EXERCISE OBJECTIVE »
Give the number of lines in the records below that include "continue". Reply with that number alone.

THE INPUT »
□ □ □ □
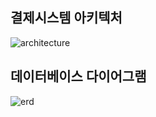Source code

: ## 결제시스템 아키텍처
![architecture](https://user-images.githubusercontent.com/66583879/180265250-cdb35afd-393d-4a29-8a2c-11f2cc3b27eb.png)

## 데이터베이스 다이어그램
![erd](https://user-images.githubusercontent.com/66583879/180486214-6e0b3a25-e496-4258-af53-3f4ed11d63d6.png)
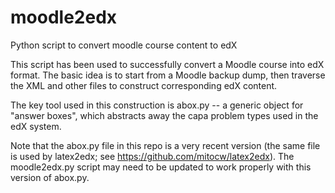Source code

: moodle2edx
==========

Python script to convert moodle course content to edX

This script has been used to successfully convert a Moodle course into
edX format.  The basic idea is to start from a Moodle backup dump,
then traverse the XML and other files to construct corresponding edX
content.

The key tool used in this construction is abox.py -- a generic object
for "answer boxes", which abstracts away the capa problem types used
in the edX system.

Note that the abox.py file in this repo is a very recent version (the
same file is used by latex2edx; see https://github.com/mitocw/latex2edx).
The moodle2edx.py script may need to be updated to work properly with
this version of abox.py.

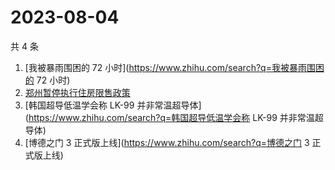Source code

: # 2023-08-04

共 4 条

<!-- BEGIN ZHIHUSEARCH -->
<!-- 最后更新时间 Fri Aug 04 2023 18:10:13 GMT+0800 (China Standard Time) -->
1. [我被暴雨围困的 72 小时](https://www.zhihu.com/search?q=我被暴雨围困的 72 小时)
1. [郑州暂停执行住房限售政策](https://www.zhihu.com/search?q=郑州暂停执行住房限售政策)
1. [韩国超导低温学会称 LK-99 并非常温超导体](https://www.zhihu.com/search?q=韩国超导低温学会称 LK-99 并非常温超导体)
1. [博德之门 3 正式版上线](https://www.zhihu.com/search?q=博德之门 3 正式版上线)
<!-- END ZHIHUSEARCH -->
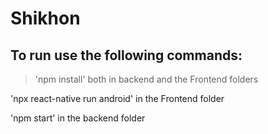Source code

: # Shikhon


## To run use the following commands:

> 'npm install' both in backend and the Frontend folders 

'npx react-native run android' in the Frontend folder

'npm start' in the backend folder


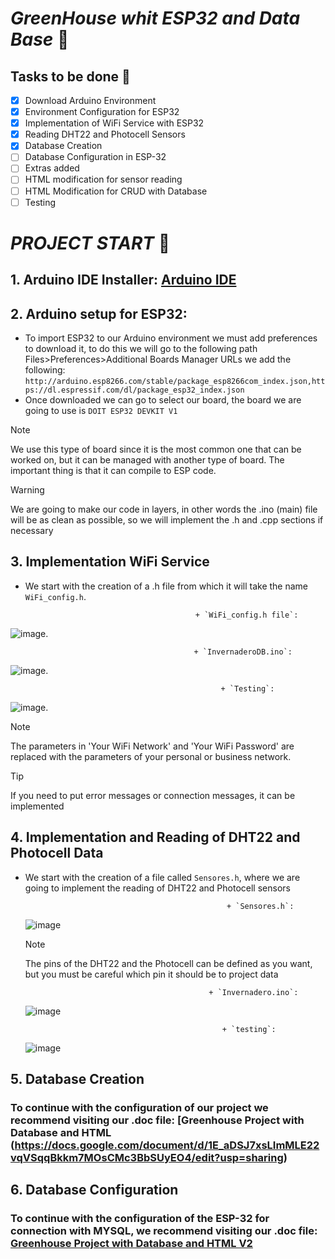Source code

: # ***GreenHouse whit ESP32 and Data Base*** :monocle_face:

## Tasks to be done :robot:
- [x] Download Arduino Environment
- [x] Environment Configuration for ESP32
- [x] Implementation of WiFi Service with ESP32
- [x] Reading DHT22 and Photocell Sensors
- [x] Database Creation
- [ ] Database Configuration in ESP-32
- [ ] Extras added
- [ ] HTML modification for sensor reading
- [ ] HTML Modification for CRUD with Database
- [ ] Testing

# ***PROJECT START*** :space_invader:
## 1. Arduino IDE Installer: [Arduino IDE](https://www.arduino.cc/en/software)
## 2. Arduino setup for ESP32:
   - To import ESP32 to our Arduino environment we must add preferences to download it, to do this we will go to the following path Files>Preferences>Additional Boards Manager URLs
     we add the following: `http://arduino.esp8266.com/stable/package_esp8266com_index.json,https://dl.espressif.com/dl/package_esp32_index.json`
   - Once downloaded we can go to select our board, the board we are going to use is `DOIT ESP32 DEVKIT V1`
> [!NOTE] 
> We use this type of board since it is the most common one that can be worked on, but it can be managed with another type of board. The important thing is that it can compile to ESP code.

> [!WARNING]
> We are going to make our code in layers, in other words the .ino (main) file will be as clean as possible, so we will implement the .h and .cpp sections if necessary

## 3. Implementation WiFi Service
* We start with the creation of a .h file from which it will take the name `WiFi_config.h`.
  
                                            + `WiFi_config.h file`:
![image](https://github.com/RinoxCraft/Projects-Unicauca/assets/67917424/aab5f199-bdef-4f7c-84ed-e14be636e934).

                                             + `InvernaderoDB.ino`:
![image](https://github.com/RinoxCraft/Projects-Unicauca/assets/67917424/33e6a9f6-03a3-46f6-85f4-6f8d9c2090c3).

                                                   + `Testing`:
![image](https://github.com/RinoxCraft/Projects-Unicauca/assets/67917424/a3353319-07e5-4e5c-8b03-f037bc2bc48f).

> [!NOTE]
> The parameters in 'Your WiFi Network' and 'Your WiFi Password' are replaced with the parameters of your personal or business network.

> [!TIP]
> If you need to put error messages or connection messages, it can be implemented

## 4. Implementation and Reading of DHT22 and Photocell Data
* We start with the creation of a file called `Sensores.h`, where we are going to implement the reading of DHT22 and Photocell sensors

                                                   + `Sensores.h`:
  ![image](https://github.com/RinoxCraft/Projects-Unicauca/assets/67917424/91731889-b025-4d82-bb62-16449959d7d3)


  > [!NOTE]
  > The pins of the DHT22 and the Photocell can be defined as you want, but you must be careful which pin it should be to project data

                                               + `Invernadero.ino`:
  ![image](https://github.com/RinoxCraft/Projects-Unicauca/assets/67917424/b075e1db-85ae-4b0c-b878-9c5776bd38d9)


                                                  + `testing`:
  ![image](https://github.com/RinoxCraft/Projects-Unicauca/assets/67917424/3888e171-fd59-4e62-b411-65ed5b0702f7)

## 5. Database Creation
### To continue with the configuration of our project we recommend visiting our .doc file: [Greenhouse Project with Database and HTML (https://docs.google.com/document/d/1E_aDSJ7xsLImMLE22vqVSqqBkkm7MOsCMc3BbSUyEO4/edit?usp=sharing)

## 6. Database Configuration
### To continue with the configuration of the ESP-32 for connection with MYSQL, we recommend visiting our .doc file: [Greenhouse Project with Database and HTML V2](https://docs.google.com/document/d/15Av9mOf5KoJdoDAUe40zs3s7e7orfK0BSMMuHV0Ers0/edit?usp=sharing)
□ □ □ □
EXERCISE SOLUTION »
2